→ DATASET EXTRACT
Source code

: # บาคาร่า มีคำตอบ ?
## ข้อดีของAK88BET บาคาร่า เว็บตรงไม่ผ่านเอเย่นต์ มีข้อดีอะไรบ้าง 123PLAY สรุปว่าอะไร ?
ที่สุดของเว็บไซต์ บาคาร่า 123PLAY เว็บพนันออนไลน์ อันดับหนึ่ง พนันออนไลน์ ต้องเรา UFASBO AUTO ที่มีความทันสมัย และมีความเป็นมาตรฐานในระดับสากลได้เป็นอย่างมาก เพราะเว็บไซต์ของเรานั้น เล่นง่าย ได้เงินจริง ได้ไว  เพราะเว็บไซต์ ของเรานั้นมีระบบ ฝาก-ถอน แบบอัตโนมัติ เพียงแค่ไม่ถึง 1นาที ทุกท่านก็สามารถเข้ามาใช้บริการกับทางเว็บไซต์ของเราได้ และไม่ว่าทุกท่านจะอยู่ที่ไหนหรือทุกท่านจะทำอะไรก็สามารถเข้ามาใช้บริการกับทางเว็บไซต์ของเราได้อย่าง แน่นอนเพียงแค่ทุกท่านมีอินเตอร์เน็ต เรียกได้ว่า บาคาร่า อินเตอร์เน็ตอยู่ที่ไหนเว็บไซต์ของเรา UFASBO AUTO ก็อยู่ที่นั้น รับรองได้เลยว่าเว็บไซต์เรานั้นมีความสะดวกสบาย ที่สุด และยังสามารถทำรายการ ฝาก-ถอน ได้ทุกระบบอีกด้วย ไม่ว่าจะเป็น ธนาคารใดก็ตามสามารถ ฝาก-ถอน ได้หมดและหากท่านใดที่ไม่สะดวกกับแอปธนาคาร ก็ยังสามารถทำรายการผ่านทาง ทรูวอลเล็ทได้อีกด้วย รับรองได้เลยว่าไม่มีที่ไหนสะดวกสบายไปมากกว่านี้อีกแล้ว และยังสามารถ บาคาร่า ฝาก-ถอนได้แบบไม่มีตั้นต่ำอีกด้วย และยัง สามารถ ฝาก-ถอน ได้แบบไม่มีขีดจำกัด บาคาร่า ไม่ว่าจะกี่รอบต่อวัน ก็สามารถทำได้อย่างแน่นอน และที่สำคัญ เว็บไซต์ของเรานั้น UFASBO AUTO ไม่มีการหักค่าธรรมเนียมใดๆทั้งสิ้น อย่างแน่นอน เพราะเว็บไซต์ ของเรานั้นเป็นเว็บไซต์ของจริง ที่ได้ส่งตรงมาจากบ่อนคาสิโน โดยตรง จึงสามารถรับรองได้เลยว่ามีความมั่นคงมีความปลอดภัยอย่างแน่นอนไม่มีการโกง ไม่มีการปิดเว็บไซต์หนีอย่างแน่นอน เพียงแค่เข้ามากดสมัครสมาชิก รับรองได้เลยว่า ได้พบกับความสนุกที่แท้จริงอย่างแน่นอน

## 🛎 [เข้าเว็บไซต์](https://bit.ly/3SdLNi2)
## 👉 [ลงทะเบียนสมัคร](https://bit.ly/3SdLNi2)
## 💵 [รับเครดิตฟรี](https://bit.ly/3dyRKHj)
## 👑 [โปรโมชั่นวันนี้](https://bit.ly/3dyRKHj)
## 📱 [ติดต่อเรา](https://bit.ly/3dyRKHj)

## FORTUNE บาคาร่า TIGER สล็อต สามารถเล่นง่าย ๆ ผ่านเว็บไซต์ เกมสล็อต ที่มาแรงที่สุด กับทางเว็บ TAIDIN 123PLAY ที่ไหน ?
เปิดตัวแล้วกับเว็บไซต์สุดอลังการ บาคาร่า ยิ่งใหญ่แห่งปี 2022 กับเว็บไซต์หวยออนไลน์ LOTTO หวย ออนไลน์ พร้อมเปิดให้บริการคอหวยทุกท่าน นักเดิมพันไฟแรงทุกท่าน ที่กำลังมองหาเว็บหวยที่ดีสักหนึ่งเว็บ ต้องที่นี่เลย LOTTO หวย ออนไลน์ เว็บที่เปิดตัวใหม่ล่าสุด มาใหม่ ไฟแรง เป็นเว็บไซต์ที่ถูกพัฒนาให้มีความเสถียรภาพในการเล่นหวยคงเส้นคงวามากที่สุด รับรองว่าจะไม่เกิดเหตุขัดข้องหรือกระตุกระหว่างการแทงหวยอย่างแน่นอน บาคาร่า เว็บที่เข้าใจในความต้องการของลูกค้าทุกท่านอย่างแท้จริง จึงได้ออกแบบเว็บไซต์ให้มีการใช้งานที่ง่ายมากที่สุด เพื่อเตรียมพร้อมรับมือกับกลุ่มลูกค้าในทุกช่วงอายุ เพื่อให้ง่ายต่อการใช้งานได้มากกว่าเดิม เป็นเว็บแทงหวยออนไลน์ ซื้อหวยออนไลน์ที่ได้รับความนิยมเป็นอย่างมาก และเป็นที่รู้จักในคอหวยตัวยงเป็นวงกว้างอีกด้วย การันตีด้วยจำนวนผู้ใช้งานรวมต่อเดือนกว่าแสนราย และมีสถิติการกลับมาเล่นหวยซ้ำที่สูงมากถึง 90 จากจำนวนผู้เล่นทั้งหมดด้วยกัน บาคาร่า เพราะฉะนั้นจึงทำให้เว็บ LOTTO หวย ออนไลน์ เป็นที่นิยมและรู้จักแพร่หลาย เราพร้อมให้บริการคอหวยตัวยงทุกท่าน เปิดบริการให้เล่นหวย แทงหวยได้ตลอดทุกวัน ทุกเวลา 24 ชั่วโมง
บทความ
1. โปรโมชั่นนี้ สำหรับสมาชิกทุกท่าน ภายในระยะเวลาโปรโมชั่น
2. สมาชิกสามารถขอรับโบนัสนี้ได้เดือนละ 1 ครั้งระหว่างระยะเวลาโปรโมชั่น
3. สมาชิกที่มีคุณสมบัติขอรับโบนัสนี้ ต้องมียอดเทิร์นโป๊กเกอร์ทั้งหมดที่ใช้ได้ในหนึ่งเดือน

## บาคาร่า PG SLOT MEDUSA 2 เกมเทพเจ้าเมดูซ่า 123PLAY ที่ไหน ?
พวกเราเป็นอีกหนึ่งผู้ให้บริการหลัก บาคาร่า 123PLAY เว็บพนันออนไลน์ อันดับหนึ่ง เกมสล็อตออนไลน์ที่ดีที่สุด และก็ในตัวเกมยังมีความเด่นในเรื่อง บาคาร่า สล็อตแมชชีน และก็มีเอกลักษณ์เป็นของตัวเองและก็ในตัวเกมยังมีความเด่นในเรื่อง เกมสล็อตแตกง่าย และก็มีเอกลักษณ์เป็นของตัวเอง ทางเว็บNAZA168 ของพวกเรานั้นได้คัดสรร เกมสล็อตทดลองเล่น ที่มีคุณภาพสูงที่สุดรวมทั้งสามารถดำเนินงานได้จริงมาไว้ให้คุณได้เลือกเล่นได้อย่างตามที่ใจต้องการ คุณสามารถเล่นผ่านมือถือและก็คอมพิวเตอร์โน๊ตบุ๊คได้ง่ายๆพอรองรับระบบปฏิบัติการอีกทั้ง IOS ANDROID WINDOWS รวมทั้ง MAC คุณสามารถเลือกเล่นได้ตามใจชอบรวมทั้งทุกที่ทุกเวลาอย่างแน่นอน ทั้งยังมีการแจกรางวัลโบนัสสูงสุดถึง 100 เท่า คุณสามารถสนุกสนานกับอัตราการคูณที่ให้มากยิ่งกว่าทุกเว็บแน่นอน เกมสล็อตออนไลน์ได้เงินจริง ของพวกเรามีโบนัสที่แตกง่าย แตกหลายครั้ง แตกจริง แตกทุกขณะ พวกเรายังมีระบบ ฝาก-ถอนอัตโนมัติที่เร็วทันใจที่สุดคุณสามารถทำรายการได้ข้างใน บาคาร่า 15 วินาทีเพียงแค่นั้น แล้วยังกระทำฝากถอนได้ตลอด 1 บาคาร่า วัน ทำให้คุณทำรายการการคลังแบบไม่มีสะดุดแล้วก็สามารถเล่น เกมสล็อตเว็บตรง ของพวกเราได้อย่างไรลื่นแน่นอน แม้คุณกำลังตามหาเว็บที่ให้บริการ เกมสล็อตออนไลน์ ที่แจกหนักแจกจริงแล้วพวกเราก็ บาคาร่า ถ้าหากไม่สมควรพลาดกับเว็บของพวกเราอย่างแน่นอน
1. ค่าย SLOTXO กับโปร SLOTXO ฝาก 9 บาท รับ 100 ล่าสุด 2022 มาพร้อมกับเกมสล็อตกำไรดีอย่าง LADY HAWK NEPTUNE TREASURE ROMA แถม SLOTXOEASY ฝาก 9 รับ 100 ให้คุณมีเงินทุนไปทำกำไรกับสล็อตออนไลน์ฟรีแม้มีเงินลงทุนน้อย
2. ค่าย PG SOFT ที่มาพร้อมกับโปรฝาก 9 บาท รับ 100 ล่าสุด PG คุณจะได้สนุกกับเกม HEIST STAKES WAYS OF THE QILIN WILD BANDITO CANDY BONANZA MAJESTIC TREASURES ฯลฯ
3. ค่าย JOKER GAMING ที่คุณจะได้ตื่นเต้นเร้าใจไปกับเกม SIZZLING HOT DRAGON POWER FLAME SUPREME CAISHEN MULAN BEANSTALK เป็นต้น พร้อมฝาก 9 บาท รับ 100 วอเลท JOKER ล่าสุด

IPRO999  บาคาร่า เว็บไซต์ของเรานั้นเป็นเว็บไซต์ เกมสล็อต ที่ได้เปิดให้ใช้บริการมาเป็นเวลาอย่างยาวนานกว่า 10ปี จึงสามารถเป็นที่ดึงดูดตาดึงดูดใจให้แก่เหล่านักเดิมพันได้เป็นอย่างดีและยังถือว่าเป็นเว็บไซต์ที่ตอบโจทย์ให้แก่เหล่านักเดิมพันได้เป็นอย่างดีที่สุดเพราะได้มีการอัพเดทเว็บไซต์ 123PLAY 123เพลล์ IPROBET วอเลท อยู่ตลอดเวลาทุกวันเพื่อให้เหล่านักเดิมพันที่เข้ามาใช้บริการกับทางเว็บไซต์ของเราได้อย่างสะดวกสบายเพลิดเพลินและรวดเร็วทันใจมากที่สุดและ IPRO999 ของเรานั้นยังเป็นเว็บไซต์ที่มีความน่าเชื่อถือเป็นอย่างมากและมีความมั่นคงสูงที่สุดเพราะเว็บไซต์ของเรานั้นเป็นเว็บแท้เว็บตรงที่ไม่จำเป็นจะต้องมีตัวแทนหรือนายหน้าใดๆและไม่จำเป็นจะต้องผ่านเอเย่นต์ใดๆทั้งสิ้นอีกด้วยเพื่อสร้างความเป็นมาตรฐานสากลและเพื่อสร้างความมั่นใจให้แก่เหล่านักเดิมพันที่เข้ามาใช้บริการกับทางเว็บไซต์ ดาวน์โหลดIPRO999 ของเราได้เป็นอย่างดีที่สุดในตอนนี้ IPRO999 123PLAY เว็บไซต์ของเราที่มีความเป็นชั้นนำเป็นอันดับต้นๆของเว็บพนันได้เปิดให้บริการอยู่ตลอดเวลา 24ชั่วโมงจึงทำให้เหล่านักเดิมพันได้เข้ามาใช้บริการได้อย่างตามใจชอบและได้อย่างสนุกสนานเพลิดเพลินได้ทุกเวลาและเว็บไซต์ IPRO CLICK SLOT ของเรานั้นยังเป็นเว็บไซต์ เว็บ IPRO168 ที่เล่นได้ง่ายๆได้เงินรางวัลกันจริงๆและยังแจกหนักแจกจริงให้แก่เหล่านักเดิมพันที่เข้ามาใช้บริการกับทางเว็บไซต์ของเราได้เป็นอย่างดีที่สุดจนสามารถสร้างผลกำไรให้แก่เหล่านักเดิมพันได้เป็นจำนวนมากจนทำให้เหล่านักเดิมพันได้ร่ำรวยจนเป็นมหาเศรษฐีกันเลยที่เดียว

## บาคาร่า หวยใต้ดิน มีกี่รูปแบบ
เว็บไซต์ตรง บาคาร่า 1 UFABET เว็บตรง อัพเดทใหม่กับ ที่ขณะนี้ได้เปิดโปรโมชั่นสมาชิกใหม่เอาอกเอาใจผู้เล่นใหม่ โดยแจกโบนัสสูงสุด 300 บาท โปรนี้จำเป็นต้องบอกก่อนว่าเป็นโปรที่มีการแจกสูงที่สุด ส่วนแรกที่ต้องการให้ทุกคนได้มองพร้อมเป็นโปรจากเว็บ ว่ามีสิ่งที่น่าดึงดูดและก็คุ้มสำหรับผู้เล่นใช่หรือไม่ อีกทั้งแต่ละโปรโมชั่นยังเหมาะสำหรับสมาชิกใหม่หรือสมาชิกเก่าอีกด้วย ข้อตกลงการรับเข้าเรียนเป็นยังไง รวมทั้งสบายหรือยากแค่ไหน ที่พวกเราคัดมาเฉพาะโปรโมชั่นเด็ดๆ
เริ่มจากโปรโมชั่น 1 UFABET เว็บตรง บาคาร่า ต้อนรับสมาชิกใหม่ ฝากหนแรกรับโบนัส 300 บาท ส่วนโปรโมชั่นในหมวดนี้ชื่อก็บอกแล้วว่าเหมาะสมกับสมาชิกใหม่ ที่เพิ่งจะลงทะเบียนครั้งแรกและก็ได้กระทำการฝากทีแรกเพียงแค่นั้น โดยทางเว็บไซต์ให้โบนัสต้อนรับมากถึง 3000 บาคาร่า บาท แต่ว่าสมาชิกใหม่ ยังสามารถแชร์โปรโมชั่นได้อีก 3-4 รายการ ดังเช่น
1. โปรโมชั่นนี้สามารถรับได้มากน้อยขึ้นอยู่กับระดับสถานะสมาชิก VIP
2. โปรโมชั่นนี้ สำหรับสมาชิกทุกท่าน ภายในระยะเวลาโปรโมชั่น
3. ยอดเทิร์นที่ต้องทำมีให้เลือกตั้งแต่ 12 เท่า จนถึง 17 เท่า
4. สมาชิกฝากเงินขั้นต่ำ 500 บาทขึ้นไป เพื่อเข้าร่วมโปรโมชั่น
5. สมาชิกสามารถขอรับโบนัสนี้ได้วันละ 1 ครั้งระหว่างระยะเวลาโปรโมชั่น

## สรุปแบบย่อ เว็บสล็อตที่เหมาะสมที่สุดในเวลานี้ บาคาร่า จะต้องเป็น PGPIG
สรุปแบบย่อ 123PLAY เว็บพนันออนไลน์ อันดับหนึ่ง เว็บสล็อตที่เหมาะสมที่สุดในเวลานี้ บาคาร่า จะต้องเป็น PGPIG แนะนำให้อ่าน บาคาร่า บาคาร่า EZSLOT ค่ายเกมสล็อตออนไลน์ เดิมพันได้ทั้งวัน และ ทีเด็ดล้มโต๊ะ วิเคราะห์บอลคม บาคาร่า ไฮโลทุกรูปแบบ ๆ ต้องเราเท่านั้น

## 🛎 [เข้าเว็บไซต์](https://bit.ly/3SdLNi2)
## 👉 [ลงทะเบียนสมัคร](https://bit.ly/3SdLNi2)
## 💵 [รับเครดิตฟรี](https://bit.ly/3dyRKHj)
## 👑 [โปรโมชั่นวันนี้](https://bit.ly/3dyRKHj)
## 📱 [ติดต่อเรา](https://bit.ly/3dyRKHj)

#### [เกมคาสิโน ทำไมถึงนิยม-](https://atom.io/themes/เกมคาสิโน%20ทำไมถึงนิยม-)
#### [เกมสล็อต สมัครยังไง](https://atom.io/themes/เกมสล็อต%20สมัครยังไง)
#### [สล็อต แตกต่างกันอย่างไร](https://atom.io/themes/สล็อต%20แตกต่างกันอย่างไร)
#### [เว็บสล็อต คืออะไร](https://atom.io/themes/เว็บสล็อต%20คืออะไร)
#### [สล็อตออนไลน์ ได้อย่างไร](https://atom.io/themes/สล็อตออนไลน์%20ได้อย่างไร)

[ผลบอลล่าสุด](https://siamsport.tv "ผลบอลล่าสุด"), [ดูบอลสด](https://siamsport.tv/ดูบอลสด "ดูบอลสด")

→ PROBLEM DETAILS
Each line from the start of the listing above through the line containing "## ข้อดีของAK88BET บาคาร่า" should be copied exactly, please, with no other lines added.

→ PROBLEM SOLUTION
Source code

: # บาคาร่า มีคำตอบ ?
## ข้อดีของAK88BET บาคาร่า เว็บตรงไม่ผ่านเอเย่นต์ มีข้อดีอะไรบ้าง 123PLAY สรุปว่าอะไร ?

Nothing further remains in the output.